#lang scribble/doc
@(require scribble/manual)
@title{@bold{SXML}: The S-Expression representation of XML terms}
@;{@author[(author+email "John Clements" "clements@racket-lang.org")]}
@(require (planet cce/scheme:7:2/require-provide))
@(require (for-label racket
(this-package-in main)))
@defmodule[(planet clements/sxml2)]{This planet library contains Oleg Kiselyov's SXML
libraries in a Racket-friendly format. It is a direct descendant of
Dmitry Lizorkin's PLaneT package. It's different from that package in that
@itemize[#:style 'ordered
@item{It contains some documentation (here it is!),}
@item{it contains some tests,}
@item{it has only one require point (ssax & sxml are both included), and}
@item{it doesn't depend on schemeunit:3, so it compiles quickly.}]

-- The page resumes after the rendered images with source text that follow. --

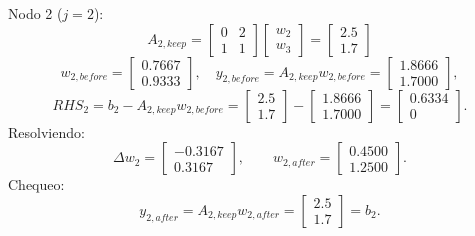 \documentclass[11pt,a4paper]{article}
\begin{document}
Nodo 2 ($j=2$):
\[
A_{2,keep}=
\begin{bmatrix}
0&2\\
1&1
\end{bmatrix}
\begin{bmatrix}
w_2\\w_3
\end{bmatrix}
=
\begin{bmatrix}
2.5\\1.7
\end{bmatrix}
\]
\[
w_{2,before}=
\begin{bmatrix}
0.7667\\0.9333
\end{bmatrix},
\quad
y_{2,before}=A_{2,keep}w_{2,before}=
\begin{bmatrix}
1.8666\\1.7000
\end{bmatrix},
\]
\[
RHS_2=b_2-A_{2,keep}w_{2,before}
=
\begin{bmatrix}
2.5\\1.7
\end{bmatrix}
-
\begin{bmatrix}
1.8666\\1.7000
\end{bmatrix}
=
\begin{bmatrix}
0.6334\\0
\end{bmatrix}.
\]
Resolviendo:
\[
\Delta w_2=
\begin{bmatrix}
-0.3167\\0.3167
\end{bmatrix},
\qquad
w_{2,after}=
\begin{bmatrix}
0.4500\\1.2500
\end{bmatrix}.
\]
Chequeo:
\[
y_{2,after}=A_{2,keep}w_{2,after}
=
\begin{bmatrix}
2.5\\1.7
\end{bmatrix}
=b_2.
\]
\end{document}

This documentation is scraped together from various sources; the bulk of it
(currently) is pulled from in-source comments.
I'm hoping that this will become a Racket community project, with various
people contributing documentation and test cases and maybe even bug fixes.
To that end, this code currently lives in a github repository which should
be fairly easy to find. Patches gratefully accepted.
--John Clements, 2011-02-17}
@section{SAX Parsing (input)}
@defproc[(ssax:xml->sxml [port port?] [namespace-prefix-assig (listof (cons/c symbol? string?))]) sxml?]{
Reads a single xml element from the given @racket[port], and returns the
corresponding sxml representation. The @racket[namespace-prefix-assig]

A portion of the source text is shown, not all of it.